Keywords: Home Nursing; Enteral Nutrition; Electronic Health Records.

Introdução

A alimentação e a nutrição são determinantes fundamentais da saúde e da vida humana. Partindo do princípio de que a Segurança Alimentar e Nutricional (SAN) tem como objetivo assegurar o direito de todos ao acesso regular e permanente a uma alimentação adequada, o Direito Humano à Alimentação e Nutrição Adequada (DHANA) busca garantir esse acesso de forma contínua, permanente e irrestrita. No contexto da terapia nutricional domiciliar, a SAN é direcionada a indivíduos com necessidades alimentares especiais, considerando não apenas seu bem-estar físico, social e ambiental, mas também a qualidade de vida do indivíduo e de sua família [1,2].

A terapia nutricional (TN) compreende um conjunto de procedimentos terapêuticos para manutenção ou recuperação do estado nutricional por meio de nutrição parenteral ou enteral. A nutrição enteral é o tratamento recomendado para pacientes com trato gastrointestinal funcionante, porém com impossibilidade de alimentação total pela via oral [3]. Práticas como a Terapia Nutricional Enteral na assistência domiciliar, também chamada de terapia nutricional enteral domiciliar (TNED), tornaram-se frequentes e proporcionam maior qualidade de vida, uma vez que integra o indivíduo em seu ambiente social e familiar, garantindo a SAN e o DHANA [4,5,6].
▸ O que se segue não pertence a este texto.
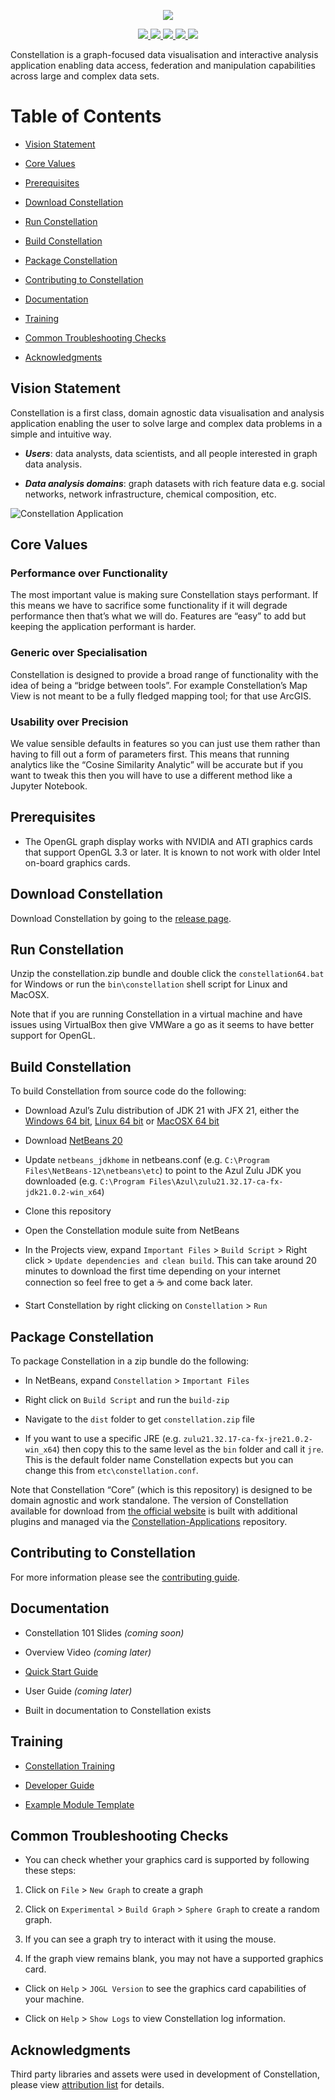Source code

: <p align="center">
    <img src="./docs/constellation-logo.png"/>
</p>
<p align="center">
    <a href="https://github.com/constellation-app/constellation/actions/workflows/build-and-scan.yml" alt="Github Actions CI">
        <img src="https://github.com/constellation-app/constellation/actions/workflows/build-and-scan.yml/badge.svg"/>
    </a>
    <!--  <a href="https://sonarcloud.io/dashboard?id=constellation-app_constellation" alt="Quality Gate Status">
        <img src="https://sonarcloud.io/api/project_badges/measure?project=constellation-app_constellation&metric=alert_status"/>
      </a>    -->
    <a href="https://github.com/constellation-app/constellation/releases" alt="Release downloads">
        <img src="https://img.shields.io/github/downloads/constellation-app/constellation/total.svg"/>
    <a/>
    <a href="https://github.com/constellation-app/constellation/blob/master/CONTRIBUTING.md" alt="Contributions Welcome">
        <img src="https://img.shields.io/badge/contributions-welcome-brightgreen.svg"/>
    </a>
    <a href="https://gitter.im/constellation-app/community" alt="Chat">
        <img src="https://img.shields.io/gitter/room/constellation-app/constellation"/>
    </a>
    <a href="https://github.com/constellation-app/constellation/blob/master/LICENSE" alt="License">
        <img src="https://img.shields.io/github/license/constellation-app/constellation.svg"/>
    </a>
</p>

Constellation is a graph-focused data visualisation and interactive
analysis application enabling data access, federation and manipulation
capabilities across large and complex data sets.

# Table of Contents

-   [Vision Statement](#vision-statement)

-   [Core Values](#core-values)

-   [Prerequisites](#prerequisites)

-   [Download Constellation](#download-constellation)

-   [Run Constellation](#run-constellation)

-   [Build Constellation](#build-constellation)

-   [Package Constellation](#package-constellation)

-   [Contributing to Constellation](#contributing-to-constellation)

-   [Documentation](#documentation)

-   [Training](#training)

-   [Common Troubleshooting Checks](#common-troubleshooting-checks)

-   [Acknowledgments](#acknowledgments)

## Vision Statement

Constellation is a first class, domain agnostic data visualisation and
analysis application enabling the user to solve large and complex data
problems in a simple and intuitive way.

-   ***Users***: data analysts, data scientists, and all people
    interested in graph data analysis.

-   ***Data analysis domains***: graph datasets with rich feature data
    e.g. social networks, network infrastructure, chemical composition,
    etc.

![Constellation Application](docs/screenshot.png)

## Core Values

### Performance over Functionality

The most important value is making sure Constellation stays performant.
If this means we have to sacrifice some functionality if it will degrade
performance then that’s what we will do. Features are “easy” to add but
keeping the application performant is harder.

### Generic over Specialisation

Constellation is designed to provide a broad range of functionality with
the idea of being a “bridge between tools”. For example Constellation’s
Map View is not meant to be a fully fledged mapping tool; for that use
ArcGIS.

### Usability over Precision

We value sensible defaults in features so you can just use them rather
than having to fill out a form of parameters first. This means that
running analytics like the “Cosine Similarity Analytic” will be
accurate but if you want to tweak this then you will have to use a
different method like a Jupyter Notebook.

## Prerequisites

-   The OpenGL graph display works with NVIDIA and ATI graphics cards
    that support OpenGL 3.3 or later. It is known to not work with older
    Intel on-board graphics cards.

## Download Constellation

Download Constellation by going to the [release
page](https://github.com/constellation-app/constellation/releases).

## Run Constellation

Unzip the constellation.zip bundle and double click the
`constellation64.bat` for Windows or run the `bin\constellation` shell
script for Linux and MacOSX.

Note that if you are running Constellation in a virtual machine and have issues 
using VirtualBox then give VMWare a go as it seems to have better support for 
OpenGL.

## Build Constellation

To build Constellation from source code do the following:

-   Download Azul’s Zulu distribution of JDK 21 with JFX 21, either the
    [Windows 64
    bit](https://cdn.azul.com/zulu/bin/zulu21.32.17-ca-fx-jdk21.0.2-win_x64.zip),
    [Linux 64
    bit](https://cdn.azul.com/zulu/bin/zulu21.32.17-ca-fx-jdk21.0.2-linux_x64.tar.gz)
    or [MacOSX 64
    bit](https://cdn.azul.com/zulu/bin/zulu21.32.17-ca-fx-jdk21.0.2-macosx_x64.tar.gz)

-   Download [NetBeans
    20](https://netbeans.apache.org/front/main/download/nb21/)

-   Update `netbeans_jdkhome` in netbeans.conf 
    (e.g. `C:\Program Files\NetBeans-12\netbeans\etc`) to point to the Azul Zulu
    JDK you downloaded
    (e.g. `C:\Program Files\Azul\zulu21.32.17-ca-fx-jdk21.0.2-win_x64`)

-   Clone this repository

-   Open the Constellation module suite from NetBeans

-   In the Projects view, expand `Important Files` &gt;
    `Build Script` &gt; Right click &gt;
    `Update dependencies and clean build`. This can take around 20
    minutes to download the first time depending on your internet
    connection so feel free to get a :coffee: and come back later.

-   Start Constellation by right clicking on `Constellation` &gt; `Run`

## Package Constellation

To package Constellation in a zip bundle do the following:

-   In NetBeans, expand `Constellation` &gt; `Important Files`

-   Right click on `Build Script` and run the `build-zip`

-   Navigate to the `dist` folder to get `constellation.zip` file

-   If you want to use a specific JRE
    (e.g. `zulu21.32.17-ca-fx-jre21.0.2-win_x64`) then copy this to the
    same level as the `bin` folder and call it `jre`. This is the
    default folder name Constellation expects but you can change this
    from `etc\constellation.conf`.

Note that Constellation “Core” (which is this repository) is designed to
be domain agnostic and work standalone. The version of Constellation
available for download from [the official
website](https://constellation-app.com) is built with additional plugins
and managed via the
[Constellation-Applications](https://github.com/constellation-app/constellation-applications)
repository.

## Contributing to Constellation

For more information please see the [contributing
guide](CONTRIBUTING.md).

## Documentation

-   Constellation 101 Slides *(coming soon)*

-   Overview Video *(coming later)*

-   [Quick Start Guide](docs/Constellation_Quick_Start_Guide.pdf)

-   User Guide *(coming later)*

-   Built in documentation to Constellation exists

## Training

-   [Constellation 
    Training](https://github.com/constellation-app/constellation-training/tree/master/Analyst%20Training)

-   [Developer
    Guide](https://github.com/constellation-app/constellation-training/tree/master/Developer%20Training)

-   [Example Module
    Template](https://github.com/constellation-app/constellation-module-example)

## Common Troubleshooting Checks

-   You can check whether your graphics card is supported by following
    these steps:

1.  Click on `File` &gt; `New Graph` to create a graph

2.  Click on `Experimental` &gt; `Build Graph` &gt; `Sphere Graph` to
    create a random graph.

3.  If you can see a graph try to interact with it using the mouse.

4.  If the graph view remains blank, you may not have a supported
    graphics card.

-   Click on `Help` &gt; `JOGL Version` to see the graphics card
    capabilities of your machine.

-   Click on `Help` &gt; `Show Logs` to view Constellation log
    information.

## Acknowledgments

Third party libraries and assets were used in development of
Constellation, please view [attribution list](ATTRIBUTION.md) for
details.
As Redes de Atenção à Saúde (RAS) do Sistema Único de Saúde (SUS) recomendam a elaboração e gestão de protocolos com o objetivo de organizar o fluxo de pacientes, promover a qualidade do cuidado e estabelecer critérios para o atendimento e a dispensação de insumos. Na TNED, esses protocolos contribuem para o uso adequado de fórmulas especiais e o manejo racional dos recursos públicos, fundamentando-se nos mecanismos disponíveis, na realidade local e em evidências científicas atualizadas [1,7].

O planejamento educacional é uma etapa fundamental nos protocolos de planejamento de alta hospitalar, sendo parte das recomendações da Organização Mundial da Saúde (OMS). Esse processo envolve todos os participantes, incluindo a equipe de saúde hospitalar, os pacientes, seus familiares e a equipe de saúde responsável pela assistência domiciliar. O planejamento educacional assegura a adequação da TNED, auxilia nas atividades da vida diária e contribui para a melhoria da qualidade de vida do paciente [3,5].para que o processo de planejamento educacional entre profissionais e cuidadores se inicie, é necessário conhecer o tipo de TN que será indicada na alta hospitalar, ter estabelecido quem será o responsável pelo cuidado domiciliar e quando será a data da alta para planejamento da desospitalização [3,8].

Os métodos operacionais alternativos, durante o atendimento nutricional na área clínica, podem comprometer a qualidade do serviço, limitando a atuação profissional e, muitas vezes, gerando transtornos e falhas no processo. Nesse contexto, surge a necessidade de sistematização desses métodos, com o objetivo de padronizar as etapas do atendimento clínico-nutricional. A sistematização visa identificar o problema, a etiologia e a intervenção proposta, garantindo que todo o processo seja executado sem falhas. Essa padronização assegura que mudanças de profissionais, troca de escalas de trabalho e alterações na rotina não comprometam o funcionamento do serviço. Além disso, oferece uma direção ao profissional envolvido, permitindo-lhe sistematizar o trabalho e priorizar a atenção ao paciente e à sua família [9].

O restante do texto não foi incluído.